Trench A. The partial remains of a roundhouse structure were excavated. The house had a central ring of post-holes forming the main structural element. There was a large and well-defined E facing entrance but little evidence for an outer wall. A fire pit or hearth was located to the rear of the building and a line of stake-holes suggested an internal partition.

Trench B. A possible Bronze Age cremation urn containing small fragments of burnt bone was excavated from a small pit outside a possible kerbed cairn. This satellite burial was the only one recovered.

Trench G. A linear feature was excavated which may represent a trackway or path running parallel to the shore.

Trench J/K. The remains of a possible domestic structure and a series of pits were excavated, along with the partial remains of a burial cairn or barrow. The cairn material was contained within a shallow cut, a stake-hole group in the centre of the cairn may have formed some sort of mortuary house enclosing a burial or a temporary grave as no trace of a body was recovered. The cairn had been severely truncated by ploughing.
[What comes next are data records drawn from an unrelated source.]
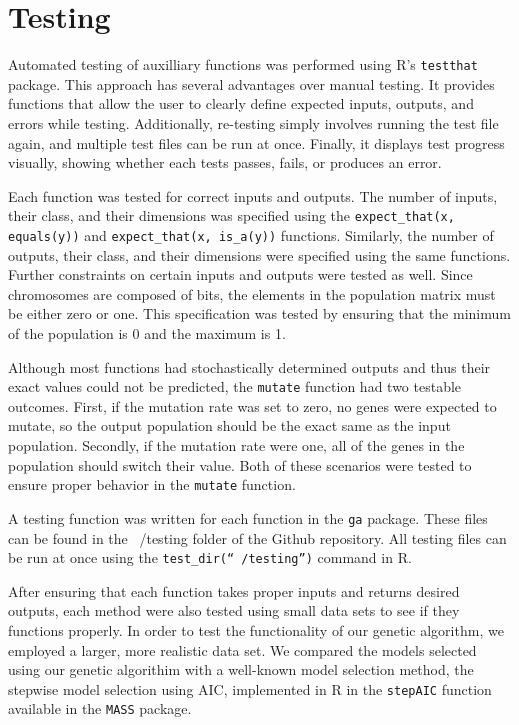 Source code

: \documentclass[11pt]{article}
\begin{document}
\section{Testing} 
\label{sec:testing}
Automated testing of auxilliary functions was performed using R's \texttt{testthat} package. This approach has several advantages over manual testing. It provides functions that allow the user to clearly define expected inputs, outputs, and errors while testing. Additionally, re-testing simply involves running the test file again, and multiple test files can be run at once. Finally, it displays test progress visually, showing whether each tests passes, fails, or produces an error.

Each function was tested for correct inputs and outputs. The number of
inputs, their class, and their dimensions was specified using the
\texttt{expect\_that(x, equals(y))} and \texttt{expect\_that(x,
  is\_a(y))} functions. Similarly, the number of outputs, their class,
and their dimensions were specified using the same
functions. Further constraints on certain inputs and outputs were tested as
well. Since chromosomes are composed of bits, the elements in the
population matrix must be either zero or one. This specification was
tested by ensuring that the minimum of the population is 0 and the
maximum is 1.

Although most functions had stochastically determined outputs and thus
their exact values could not be predicted, the \texttt{mutate}
function had two testable outcomes. First, if the mutation rate was
set to zero, no genes were expected to mutate, so the output
population should be the exact same as the input population. Secondly,
if the mutation rate were one, all of the genes in the population
should switch their value. Both of these scenarios were tested to
ensure proper behavior in the \texttt{mutate} function.

A testing function was written for each function in the \texttt{ga}
package. These files can be found in the ~/testing folder of the
Github repository. All testing files can be run at once using the
\texttt{test\_dir(``~/testing'')} command in R.

After ensuring that each function takes proper inputs and returns desired outputs,
each method were also tested using small data sets to see if they functions properly.
In order to test the functionality of our genetic algorithm, we employed a larger, more 
realistic data set. We compared the models selected using our genetic algorithim with a 
well-known model selection method, the stepwise model selection using AIC, 
implemented in R in the \texttt{stepAIC} function available in the 
\texttt{MASS} package.
\end{document}
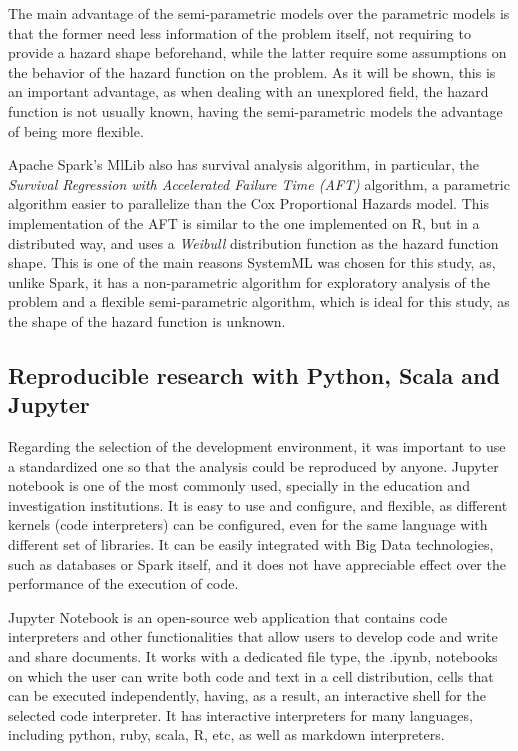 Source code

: \documentclass[11pt]{article} %
\begin{document}
      The main advantage of the semi-parametric models over the parametric models is that the former need less information of the problem itself, not requiring to provide a hazard shape beforehand, while the latter require some assumptions on the behavior of the hazard function on the problem. As it will be shown, this is an important advantage, as when dealing with an unexplored field, the hazard function is not usually known, having the semi-parametric models the advantage of being more flexible.

      Apache Spark's MlLib also has survival analysis algorithm, in particular, the \emph{Survival Regression with Accelerated Failure Time (AFT)} algorithm, a parametric algorithm easier to parallelize than the Cox Proportional Hazards model. This implementation of the AFT is similar to the one implemented on R, but in a distributed way, and uses a \emph{Weibull} distribution function as the hazard function shape. This is one of the main reasons SystemML was chosen for this study, as, unlike Spark, it has a non-parametric algorithm for exploratory analysis of the problem and a flexible semi-parametric algorithm, which is ideal for this study, as the shape of the hazard function is unknown.

  \subsection{Reproducible research with Python, Scala and Jupyter}

    Regarding the selection of the development environment, it was important to use a standardized one so that the analysis could be reproduced by anyone. Jupyter notebook is one of the most commonly used, specially in the education and investigation institutions. It is easy to use and configure, and flexible, as different kernels (code interpreters) can be configured, even for the same language with different set of libraries. It can be easily integrated with Big Data technologies, such as databases or Spark itself, and it does not have appreciable effect over the performance of the execution of code.

    Jupyter Notebook is an open-source web application that contains code interpreters and other functionalities that allow users to develop code and write and share documents. It works with a dedicated file type, the .ipynb, notebooks on which the user can write both code and text in a cell distribution, cells that can be executed independently, having, as a result, an interactive shell for the selected code interpreter. It has interactive interpreters for many languages, including python, ruby, scala, R, etc, as well as markdown interpreters.
\end{document}
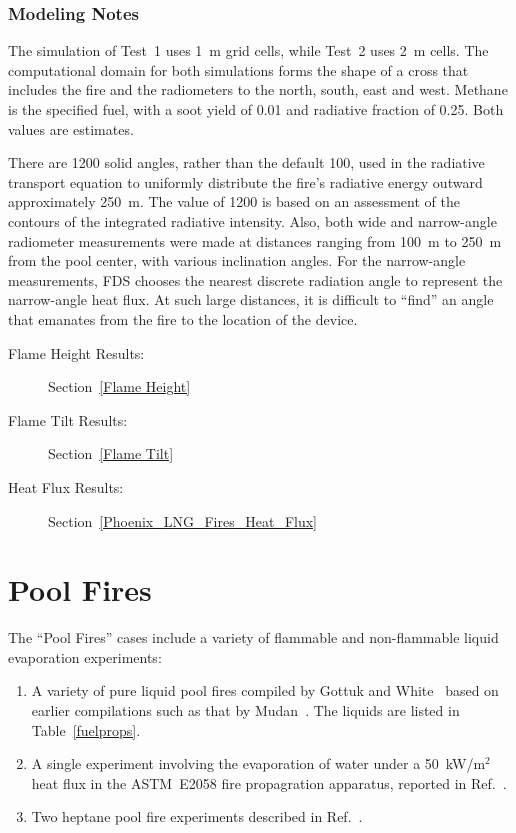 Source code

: \subsubsection{Modeling Notes}

The simulation of Test~1 uses 1~m grid cells, while Test~2 uses 2~m cells. The computational domain for both simulations forms the shape of a cross that includes the fire and the radiometers to the north, south, east and west. Methane is the specified fuel, with a soot yield of 0.01 and radiative fraction of 0.25. Both values are estimates. 

There are 1200 solid angles, rather than the default 100, used in the radiative transport equation to uniformly distribute the fire's radiative energy outward approximately 250~m. The value of 1200 is based on an assessment of the contours of the integrated radiative intensity. Also, both wide and narrow-angle radiometer measurements were made at distances ranging from 100~m to 250~m from the pool center, with various inclination angles. For the narrow-angle measurements, FDS chooses the nearest discrete radiation angle to represent the narrow-angle heat flux. At such large distances, it is difficult to ``find'' an angle that emanates from the fire to the location of the device.

\begin{description}
\item[Flame Height Results:] Section~\ref{Flame Height} 
\item[Flame Tilt Results:] Section~\ref{Flame Tilt} 
\item[Heat Flux Results:] Section~\ref{Phoenix_LNG_Fires_Heat_Flux} 
\end{description}

\FloatBarrier

\section{Pool Fires}
\label{Pool_Fires_Description}

The ``Pool Fires'' cases include a variety of flammable and non-flammable liquid evaporation experiments:
\begin{enumerate}
\item A variety of pure liquid pool fires compiled by Gottuk and White~\cite{SFPE:Gottuk_and_White} based on earlier compilations such as that by Mudan~\cite{Mudan:1984}. The liquids are listed in Table~\ref{fuelprops}.
\item A single experiment involving the evaporation of water under a 50~kW/m$^2$ heat flux in the ASTM~E2058 fire propagration apparatus, reported in Ref.~\cite{SFPE:Tewarson}. 
\item Two heptane pool fire experiments described in Ref.~\cite{Sikanen:2016}.
\end{enumerate}

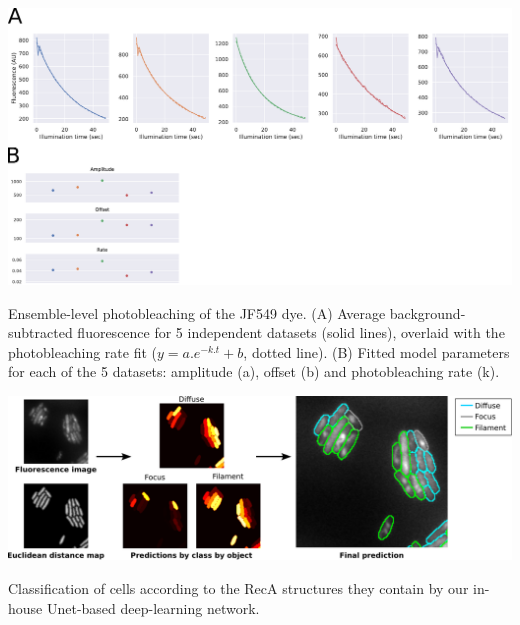 \begin{suppfigure*}[htbp]
\begin{center}
\includegraphics[width=\textwidth]{SI_Figures/SIFig_bleaching.pdf}
\end{center}
\caption{Ensemble-level photobleaching of the JF549 dye. (A) Average background-subtracted fluorescence for 5 independent datasets (solid lines), overlaid with the photobleaching rate fit ($y=a.e^{-k.t}+b$, dotted line). (B) Fitted model parameters for each of the 5 datasets: amplitude (a), offset (b) and photobleaching rate (k).}
\label{SIFig:dye_bleaching}
\end{suppfigure*}


\begin{suppfigure*}[htbp]
\begin{center}
\end{center}
\caption{}
\label{SIFig:frame_intervals}
\end{suppfigure*}


\begin{suppfigure*}[htbp]
\begin{center}
\includegraphics[width=\textwidth]{SI_Figures/ObjectClassifier.pdf}
\end{center}
\caption{Classification of cells according to the RecA structures they contain by our in-house Unet-based deep-learning network.}
\label{SIFig:object_class}
\end{suppfigure*}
Trench L. A double ditch formation was interpreted as a prehistoric field boundary, associated with two large pits, one of which appeared to be for the deposition of domestic debris.

Sponsor: Highland Regional Council Water & Sewerage Department.

S Bain and I Cullen 1996

Aerial Photographic Interpretation (19 October 1999)

Recent aerial photography (RCAHMSAP 1995) has revealed the cropmarks of at least two further square barrows. One is situated about 10m to the WSW of the previously described barrows and it measures about 7m square with a centrally placed mark that may represent a burial pit. About 30m to the ENE is a second possible square barrow, measuring about 5m across. A linear cropmark, aligned ENE-W and visible for about 40m to 50m intersects this barrow. Other indeterminate cropmarks in the immediate area may be additional barrows. These cropmarks were previously classified merely as 'barrows'.

Information from RCAHMS (KJ) 19 October 1999.